## EXTRACTED MATERIAL
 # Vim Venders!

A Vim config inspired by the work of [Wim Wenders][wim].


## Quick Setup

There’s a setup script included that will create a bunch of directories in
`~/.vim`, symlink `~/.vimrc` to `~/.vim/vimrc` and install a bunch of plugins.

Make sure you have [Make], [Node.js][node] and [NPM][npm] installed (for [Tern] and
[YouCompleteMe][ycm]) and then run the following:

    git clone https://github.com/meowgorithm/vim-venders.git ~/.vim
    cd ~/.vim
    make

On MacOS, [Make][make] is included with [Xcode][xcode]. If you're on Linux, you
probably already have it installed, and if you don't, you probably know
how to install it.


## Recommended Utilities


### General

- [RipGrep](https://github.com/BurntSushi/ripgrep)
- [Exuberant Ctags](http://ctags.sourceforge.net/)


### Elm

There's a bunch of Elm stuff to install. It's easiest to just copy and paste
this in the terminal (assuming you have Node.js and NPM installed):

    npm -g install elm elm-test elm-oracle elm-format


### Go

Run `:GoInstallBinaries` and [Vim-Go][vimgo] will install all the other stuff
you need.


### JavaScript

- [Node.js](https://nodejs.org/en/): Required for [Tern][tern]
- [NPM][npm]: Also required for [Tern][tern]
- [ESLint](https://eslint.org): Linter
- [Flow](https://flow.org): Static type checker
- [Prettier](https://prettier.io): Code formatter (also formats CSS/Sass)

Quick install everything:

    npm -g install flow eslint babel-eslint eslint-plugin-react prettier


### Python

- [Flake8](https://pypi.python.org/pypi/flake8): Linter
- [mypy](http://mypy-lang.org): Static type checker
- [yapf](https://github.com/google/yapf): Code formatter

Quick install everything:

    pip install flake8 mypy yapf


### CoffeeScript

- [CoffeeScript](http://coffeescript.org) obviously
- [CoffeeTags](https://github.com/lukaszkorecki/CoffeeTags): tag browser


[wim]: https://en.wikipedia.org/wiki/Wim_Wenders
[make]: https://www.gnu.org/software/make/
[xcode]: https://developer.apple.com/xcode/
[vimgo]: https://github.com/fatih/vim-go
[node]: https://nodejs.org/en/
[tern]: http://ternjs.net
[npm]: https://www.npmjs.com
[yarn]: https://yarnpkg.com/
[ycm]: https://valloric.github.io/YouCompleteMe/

## TASK REQUIREMENTS
Set out exactly the run of lines that begins at the line holding "- [Flake8](https://pypi.python.org/pypi/flake8): Linter" and ends at the last line of the data.

## THE COMPLETED TASK
- [Flake8](https://pypi.python.org/pypi/flake8): Linter
- [mypy](http://mypy-lang.org): Static type checker
- [yapf](https://github.com/google/yapf): Code formatter

Quick install everything:

    pip install flake8 mypy yapf


### CoffeeScript

- [CoffeeScript](http://coffeescript.org) obviously
- [CoffeeTags](https://github.com/lukaszkorecki/CoffeeTags): tag browser


[wim]: https://en.wikipedia.org/wiki/Wim_Wenders
[make]: https://www.gnu.org/software/make/
[xcode]: https://developer.apple.com/xcode/
[vimgo]: https://github.com/fatih/vim-go
[node]: https://nodejs.org/en/
[tern]: http://ternjs.net
[npm]: https://www.npmjs.com
[yarn]: https://yarnpkg.com/
[ycm]: https://valloric.github.io/YouCompleteMe/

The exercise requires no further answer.